▸ **WORK INSTRUCTION**:
Each line of the records that includes "Picture" should be found and copied.

Segment Start: DATA TO USE

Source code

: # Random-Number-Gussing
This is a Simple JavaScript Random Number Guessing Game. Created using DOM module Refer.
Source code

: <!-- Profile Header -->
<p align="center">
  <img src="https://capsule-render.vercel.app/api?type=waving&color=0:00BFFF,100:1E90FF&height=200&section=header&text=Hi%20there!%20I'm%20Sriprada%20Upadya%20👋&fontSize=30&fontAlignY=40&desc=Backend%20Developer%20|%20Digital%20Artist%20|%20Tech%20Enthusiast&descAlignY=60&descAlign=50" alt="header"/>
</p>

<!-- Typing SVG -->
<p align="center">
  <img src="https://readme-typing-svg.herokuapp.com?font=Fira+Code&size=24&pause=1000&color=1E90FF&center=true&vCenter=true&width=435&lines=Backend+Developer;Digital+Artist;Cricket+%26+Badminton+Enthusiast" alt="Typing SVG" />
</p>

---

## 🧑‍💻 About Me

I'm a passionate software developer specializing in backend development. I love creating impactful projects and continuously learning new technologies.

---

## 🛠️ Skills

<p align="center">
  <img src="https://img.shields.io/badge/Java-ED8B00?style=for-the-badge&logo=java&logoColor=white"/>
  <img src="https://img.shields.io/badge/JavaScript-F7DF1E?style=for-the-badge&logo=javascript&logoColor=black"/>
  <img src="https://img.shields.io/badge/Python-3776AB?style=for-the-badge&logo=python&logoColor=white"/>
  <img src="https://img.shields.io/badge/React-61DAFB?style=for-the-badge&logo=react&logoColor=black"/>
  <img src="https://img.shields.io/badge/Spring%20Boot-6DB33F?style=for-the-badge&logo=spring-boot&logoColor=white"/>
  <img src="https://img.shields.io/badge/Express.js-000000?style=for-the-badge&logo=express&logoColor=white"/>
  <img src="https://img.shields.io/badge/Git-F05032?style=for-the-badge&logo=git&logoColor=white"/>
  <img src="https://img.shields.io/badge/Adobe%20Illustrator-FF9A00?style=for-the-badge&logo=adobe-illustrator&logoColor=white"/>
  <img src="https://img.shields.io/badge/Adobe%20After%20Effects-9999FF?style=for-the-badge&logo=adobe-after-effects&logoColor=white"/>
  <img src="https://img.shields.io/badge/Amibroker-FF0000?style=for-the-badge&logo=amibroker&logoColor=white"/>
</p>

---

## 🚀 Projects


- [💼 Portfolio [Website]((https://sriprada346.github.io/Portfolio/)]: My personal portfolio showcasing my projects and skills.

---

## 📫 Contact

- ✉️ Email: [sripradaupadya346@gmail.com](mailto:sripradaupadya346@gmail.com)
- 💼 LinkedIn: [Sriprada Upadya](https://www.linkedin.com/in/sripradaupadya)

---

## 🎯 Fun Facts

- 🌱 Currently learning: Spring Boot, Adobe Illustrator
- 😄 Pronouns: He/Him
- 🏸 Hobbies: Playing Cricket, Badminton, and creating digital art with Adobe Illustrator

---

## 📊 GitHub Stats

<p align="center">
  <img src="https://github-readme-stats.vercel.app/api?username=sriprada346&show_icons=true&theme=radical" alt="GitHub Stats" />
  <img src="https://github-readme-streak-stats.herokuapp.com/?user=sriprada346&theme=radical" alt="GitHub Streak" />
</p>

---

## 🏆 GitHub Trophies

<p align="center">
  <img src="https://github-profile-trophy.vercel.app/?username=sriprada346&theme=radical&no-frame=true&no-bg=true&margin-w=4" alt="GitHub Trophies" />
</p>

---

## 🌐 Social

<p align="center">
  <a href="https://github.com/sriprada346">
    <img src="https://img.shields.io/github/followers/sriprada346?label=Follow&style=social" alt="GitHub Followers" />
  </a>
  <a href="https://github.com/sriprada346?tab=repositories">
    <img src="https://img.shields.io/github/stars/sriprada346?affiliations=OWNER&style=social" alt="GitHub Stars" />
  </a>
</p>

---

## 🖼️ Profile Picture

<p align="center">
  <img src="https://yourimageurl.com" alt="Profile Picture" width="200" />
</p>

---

Segment End: DATA TO USE

▸ **RESPONSE TO THE TASK**:
## 🖼️ Profile Picture
  <img src="https://yourimageurl.com" alt="Profile Picture" width="200" />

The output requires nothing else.